Foreign and Defense Policy

Soul Searching in Pakistan

Step back from the bellicose statements issued by the Pakistani army and foreign ministry after the killing of Osama bin Laden, and the eruption of prayers and stray protests on behalf of the slain terrorist, and you’ll find an outpouring of thoughtful analysis by some of the country’s leading public intellectuals.

In an essay in the New Republic, reprinted in the delightfully named Goatmilk blog, my former colleague Ahmed Rashid sums up the lesson that ought to be learned:

What Pakistanis desperately need is a new narrative by their leaders—a narrative that does not blame the evergreen troika of India, the United States, and Israel for all of the country’s ills, that breaks the old habit of blaming outsiders and instead looks at itself more honestly and more transparently. Pakistanis as a nation seem incapable of self-analysis, of apportioning blame according to logic and reason rather than emotion.

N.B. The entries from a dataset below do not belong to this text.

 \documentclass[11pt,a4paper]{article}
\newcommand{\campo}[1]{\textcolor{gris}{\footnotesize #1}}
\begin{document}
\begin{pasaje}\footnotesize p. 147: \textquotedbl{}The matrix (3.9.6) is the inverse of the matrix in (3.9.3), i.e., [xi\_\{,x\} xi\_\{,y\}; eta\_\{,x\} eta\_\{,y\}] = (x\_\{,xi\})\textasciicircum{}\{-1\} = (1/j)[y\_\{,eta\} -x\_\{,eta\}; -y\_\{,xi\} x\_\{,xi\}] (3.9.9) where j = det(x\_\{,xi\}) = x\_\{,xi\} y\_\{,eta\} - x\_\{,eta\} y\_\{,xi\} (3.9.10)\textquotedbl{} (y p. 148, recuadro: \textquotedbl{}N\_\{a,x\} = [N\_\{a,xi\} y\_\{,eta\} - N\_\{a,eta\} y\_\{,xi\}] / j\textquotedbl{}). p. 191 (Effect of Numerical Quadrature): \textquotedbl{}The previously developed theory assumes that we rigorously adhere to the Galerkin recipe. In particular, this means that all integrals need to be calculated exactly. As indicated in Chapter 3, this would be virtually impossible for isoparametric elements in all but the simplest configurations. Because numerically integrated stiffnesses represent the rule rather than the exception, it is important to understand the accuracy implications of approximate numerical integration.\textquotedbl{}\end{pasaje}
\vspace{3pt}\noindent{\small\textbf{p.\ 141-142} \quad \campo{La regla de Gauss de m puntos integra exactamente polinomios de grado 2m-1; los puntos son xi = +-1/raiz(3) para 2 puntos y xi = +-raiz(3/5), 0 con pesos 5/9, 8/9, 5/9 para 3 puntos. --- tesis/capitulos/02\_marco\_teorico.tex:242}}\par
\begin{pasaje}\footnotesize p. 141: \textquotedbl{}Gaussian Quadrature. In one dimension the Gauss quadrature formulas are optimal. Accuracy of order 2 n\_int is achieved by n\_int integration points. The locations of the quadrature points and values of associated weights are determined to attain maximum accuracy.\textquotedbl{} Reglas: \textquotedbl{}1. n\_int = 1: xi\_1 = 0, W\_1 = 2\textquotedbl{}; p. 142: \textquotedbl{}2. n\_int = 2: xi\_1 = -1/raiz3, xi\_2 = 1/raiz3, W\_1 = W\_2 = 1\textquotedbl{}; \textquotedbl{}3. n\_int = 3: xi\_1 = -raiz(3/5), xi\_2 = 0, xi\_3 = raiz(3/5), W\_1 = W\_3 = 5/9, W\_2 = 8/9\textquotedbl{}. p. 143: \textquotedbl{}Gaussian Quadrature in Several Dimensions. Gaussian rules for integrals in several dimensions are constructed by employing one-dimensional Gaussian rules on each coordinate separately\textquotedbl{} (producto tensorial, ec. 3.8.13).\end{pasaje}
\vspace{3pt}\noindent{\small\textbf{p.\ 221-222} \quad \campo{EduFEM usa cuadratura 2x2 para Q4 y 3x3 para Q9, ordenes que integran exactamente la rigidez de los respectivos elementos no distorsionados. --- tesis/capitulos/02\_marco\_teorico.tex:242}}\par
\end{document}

In Dawn, the country’s leading English newspaper, Cyril Almeida, one of the few non-Muslims of any prominence in Pakistan, strikes a similar note:

Where do we go from here as a country?

As long as national security and foreign policy remain in the hands of a cabal of generals—unaccountable and untouchable, a law unto themselves, and in thrall to their own irrational logic—what future can this country have? Surely, not much of a future.

And here’s Pervez Hoodbhoy, perhaps the country’s most outspoken critic of radical Islam.

Bin Laden’s death should be regarded as a transformational moment by Pakistan and its military. It is time to dispense with the Musharraf-era cat and mouse games. We must repudiate the current policy of verbally condemning jihadism—and actually fighting it in some places—but secretly supporting it in other places. Until the establishment firmly resolves that it shall not support armed and violent non-state actors of any persuasion— including the Lashkar-e-Taiba—Pakistan will remain in interminable conflict both with itself and with the world.

Ayesha Siddiqa, whose Military Inc. is the definitive work on the army’s vast business interests, weighs in with a typically pugnacious op-ed:

It is the first time after 1972 that the civilian government has an opportunity to question the unlimited powers of the defence establishment….The fact is that if the political forces won’t do it now, they may never get another opportunity again.

For my money, Pakistan’s beleaguered English-speaking elites are among the bravest people in the subcontinent, willing to speak truth to power, whether military or clerical, in a land where this can carry deadly consequences.

And though it would be foolish to exaggerate their influence—the salons of Lahore and Karachi have little sway over either the masses or the generals—they nonetheless offer a glimmer of hope for the country’s future. President Obama should not squander this opportunity to press for real change in Pakistan along the lines that the most thoughtful voices in that country suggest.